Using HPLC, we quantified the PTX concentration in the frozen tumor tissues as previously detailed.³⁹ Briefly, thawed tumor tissues were chopped and homogenized in ethyl acetate, with a known concentration of docetaxel added to each sample as an internal standard. The samples were centrifuged, and the organic layer was transferred to a clean tube. The organic layer was evaporated under a stream of argon and rehydrated in diluted acetonitrile. After running the samples on HPLC, the peak heights were analyzed to determine intratumoral PTX concentration.

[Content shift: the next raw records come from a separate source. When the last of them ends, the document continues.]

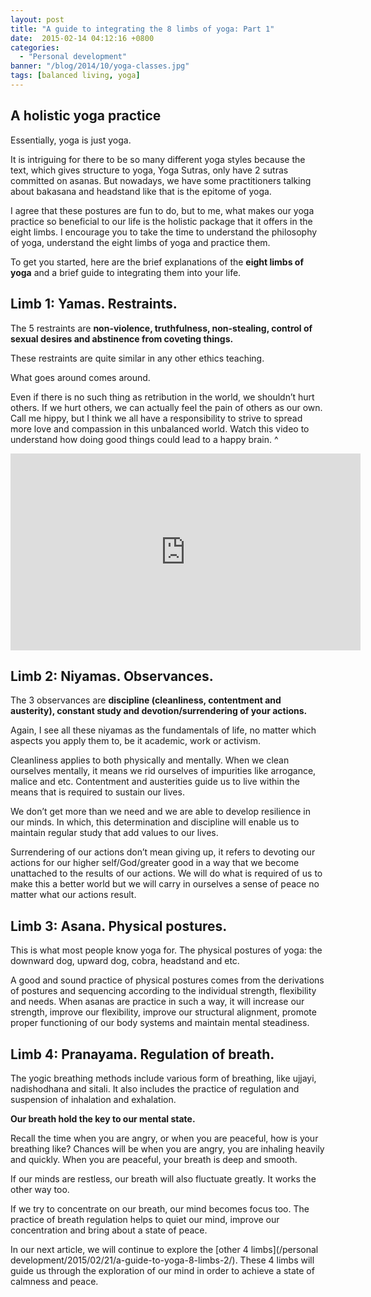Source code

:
 ```yaml
---
layout: post
title: "A guide to integrating the 8 limbs of yoga: Part 1"
date:  2015-02-14 04:12:16 +0800
categories:
  - "Personal development"
banner: "/blog/2014/10/yoga-classes.jpg"
tags: [balanced living, yoga]
---
```

## A holistic yoga practice
Essentially, yoga is just yoga.

It is intriguing for there to be so many different yoga styles because the text, which gives structure to yoga, Yoga Sutras, only have 2 sutras committed on asanas. But nowadays, we have some practitioners talking about bakasana and headstand like that is the epitome of yoga.

I agree that these postures are fun to do, but to me, what makes our yoga practice so beneficial to our life is the holistic package that it offers in the eight limbs. I encourage you to take the time to understand the philosophy of yoga, understand the eight limbs of yoga and practice them.

To get you started, here are the brief explanations of the **eight limbs of yoga** and a brief guide to integrating them into your life.

## Limb 1: Yamas. Restraints.
The 5 restraints are **non-violence, truthfulness, non-stealing, control of sexual desires and abstinence from coveting things.**

These restraints are quite similar in any other ethics teaching.

What goes around comes around.

Even if there is no such thing as retribution in the world, we shouldn’t hurt others. If we hurt others, we can actually feel the pain of others as our own. Call me hippy, but I think we all have a responsibility to strive to spread more love and compassion in this unbalanced world. Watch this video to understand how doing good things could lead to a happy brain.
^
<div class="centered"><iframe src="https://www.youtube.com/embed/GZZ0zpUQhBQ" width="560" height="315" frameborder="0" allowfullscreen="allowfullscreen"></iframe></div>

## Limb 2: Niyamas. Observances.
The 3 observances are **discipline (cleanliness, contentment and austerity), constant study and devotion/surrendering of your actions.**

Again, I see all these niyamas as the fundamentals of life, no matter which aspects you apply them to, be it academic, work or activism.

Cleanliness applies to both physically and mentally. When we clean ourselves mentally, it means we rid ourselves of impurities like arrogance, malice and etc. Contentment and austerities guide us to live within the means that is required to sustain our lives.

We don’t get more than we need and we are able to develop resilience in our minds. In which, this determination and discipline will enable us to maintain regular study that add values to our lives.

Surrendering of our actions don’t mean giving up, it refers to devoting our actions for our higher self/God/greater good in a way that we become unattached to the results of our actions. We will do what is required of us to make this a better world but we will carry in ourselves a sense of peace no matter what our actions result.

## Limb 3: Asana. Physical postures.
This is what most people know yoga for. The physical postures of yoga: the downward dog, upward dog, cobra, headstand and etc.

A good and sound practice of physical postures comes from the derivations of postures and sequencing according to the individual strength, flexibility and needs. When asanas are practice in such a way, it will increase our strength, improve our flexibility, improve our structural alignment, promote proper functioning of our body systems and maintain mental steadiness.

## Limb 4: Pranayama. Regulation of breath.
The yogic breathing methods include various form of breathing, like ujjayi, nadishodhana and sitali. It also includes the practice of regulation and suspension of inhalation and exhalation.

**Our breath hold the key to our mental state.**

Recall the time when you are angry, or when you are peaceful, how is your breathing like? Chances will be when you are angry, you are inhaling heavily and quickly. When you are peaceful, your breath is deep and smooth.

If our minds are restless, our breath will also fluctuate greatly. It works the other way too.

If we try to concentrate on our breath, our mind becomes focus too. The practice of breath regulation helps to quiet our mind, improve our concentration and bring about a state of peace.

In our next article, we will continue to explore the [other 4 limbs](/personal development/2015/02/21/a-guide-to-yoga-8-limbs-2/). These 4 limbs will guide us through the exploration of our mind in order to achieve a state of calmness and peace.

Immunohistochemistry of Tumors, Cardiac Toxicity, and Confocal Imaging

Tumors were excised, fixed, frozen, cryo-sectioned, and mounted onto glass slides. Frozen sections were fixed and rinsed with cold PBS. After blocking and permeabilization, the slides were washed with PBS and incubated with a terminal deoxynucleotidyl transferase dUTP nick end labeling (TUNEL) reaction mixture (Roche, Indianapolis, IN, USA) for 1 hr and counterstained with DAPI (Invitrogen, Carlsbad, CA, USA). Fluorescence images were acquired by a Yokogawa spinning-disk confocal scanner system (Solamere Technology Group, Salt Lake City, UT, USA) using a Nikon Eclipse Ti-E microscope. Illumination powers at 405, 491, 561, and 640 nm solid-state laser lines were provided by an AOTF (acousto-optical tunable filter)-controlled laser-merge system with 50 mW for each laser. All images were analyzed using Nikon NIS-Elements software. For quantifying TUNEL-positive cells, four regions of interest (ROIs) were randomly chosen per image at ×10 magnification. Within one region, the area of TUNEL-positive nuclei and the area of nuclear staining were counted by Nikon NIS-Element software, with data expressed as percentage total nuclear area stained by TUNEL in the region. For cardiac toxicity, heart tissues were harvested 2 days after the last injection and were fixed in 4% formaldehyde. The tissues were frozen and then cut into sections and mounted onto glass slides. The frozen sections were stained with H&E. Histopathologic specimens were examined by EVOS light microscopy.

Statistics

The differences between two groups were determined with Student’s t test. The differences among three or more groups were determined with a one-way ANOVA.

Author Contributions

E.L.S. and Y.J.K. designed, performed, and analyzed experiments and wrote the manuscript. X.C. contributed to the production and culture of anti-CD19 CAR.NK cells. N.S. provided support with in vivo experiments. J.M. optimized and performed HPLC experiments. J.A.R. helped to edit the manuscript. P.D.B. provided the anti-Her2 CAR construct. P.W. devised the initial concept and supervised the work.

Conflicts of Interest

The authors certify that they have no affiliations with or involvement in any organization or entity with any financial interest or non-financial interest in the subject matter or materials discussed in this manuscript.